Instructions for the task: Your task is to copy the lines of the data below from the line holding "L’aveugle jeta son" through the line holding "Et Jésus lui dit : Va, ta foi t'a sauvé.", inclusive, exactly and with nothing added.

(Stored data entries)
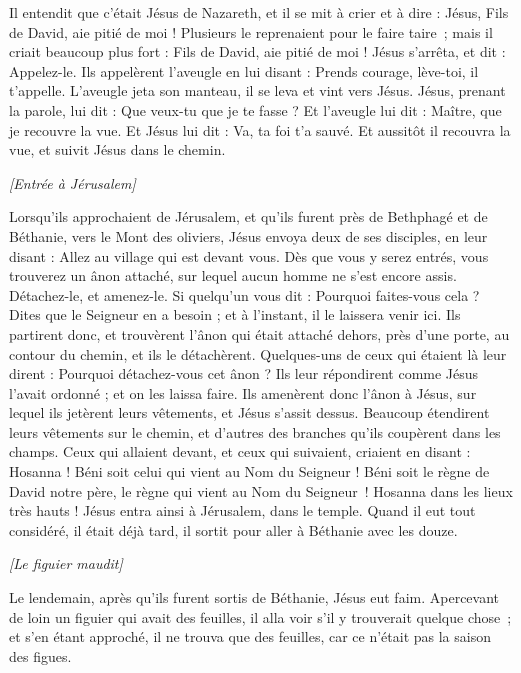 \begin{multicols}{2}
Il entendit que c'était Jésus de Nazareth, et il se mit à crier et à dire : Jésus, Fils de David, aie pitié de moi !
Plusieurs le reprenaient pour le faire taire ; mais il criait beaucoup plus fort : Fils de David, aie pitié de moi !
Jésus s’arrêta, et dit : Appelez-le. Ils appelèrent l’aveugle en lui disant : Prends courage, lève-toi, il t'appelle.
L’aveugle jeta son manteau, il se leva et vint vers Jésus.
Jésus, prenant la parole, lui dit : Que veux-tu que je te fasse ? Et l'aveugle lui dit : Maître, que je recouvre la vue.
Et Jésus lui dit : Va, ta foi t'a sauvé.
Et aussitôt il recouvra la vue, et suivit Jésus dans le chemin.
\begin{center}
\textit{[Entrée à Jérusalem]}
\end{center}
\VerseOne{}Lorsqu’ils approchaient de Jérusalem, et qu’ils furent près de Bethphagé et de Béthanie, vers le Mont des oliviers, Jésus envoya deux de ses disciples,
en leur disant : Allez au village qui est devant vous. Dès que vous y serez entrés, vous trouverez un ânon attaché, sur lequel aucun homme ne s’est encore assis. Détachez-le, et amenez-le.
Si quelqu'un vous dit : Pourquoi faites-vous cela ? Dites que le Seigneur en a besoin ; et à l’instant, il le laissera venir ici.
Ils partirent donc, et trouvèrent l'ânon qui était attaché dehors, près d’une porte, au contour du chemin, et ils le détachèrent.
Quelques-uns de ceux qui étaient là leur dirent : Pourquoi détachez-vous cet ânon ?
Ils leur répondirent comme Jésus l’avait ordonné ; et on les laissa faire.
Ils amenèrent donc l'ânon à Jésus, sur lequel ils jetèrent leurs vêtements, et Jésus s’assit dessus.
Beaucoup étendirent leurs vêtements sur le chemin, et d'autres des branches qu’ils coupèrent dans les champs.
Ceux qui allaient devant, et ceux qui suivaient, criaient en disant : Hosanna ! Béni soit celui qui vient au Nom du Seigneur !
Béni soit le règne de David notre père, le règne qui vient au Nom du Seigneur ! Hosanna dans les lieux très hauts !
Jésus entra ainsi à Jérusalem, dans le temple. Quand il eut tout considéré, il était déjà tard, il sortit pour aller à Béthanie avec les douze.
\begin{center}
\textit{[Le figuier maudit]}
\end{center}
\PPE{}
Le lendemain, après qu’ils furent sortis de Béthanie, Jésus eut faim.
Apercevant de loin un figuier qui avait des feuilles, il alla voir s'il y trouverait quelque chose ; et s’en étant approché, il ne trouva que des feuilles, car ce n'était pas la saison des figues.

\end{multicols}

Response below:
L’aveugle jeta son manteau, il se leva et vint vers Jésus.
Jésus, prenant la parole, lui dit : Que veux-tu que je te fasse ? Et l'aveugle lui dit : Maître, que je recouvre la vue.
Et Jésus lui dit : Va, ta foi t'a sauvé.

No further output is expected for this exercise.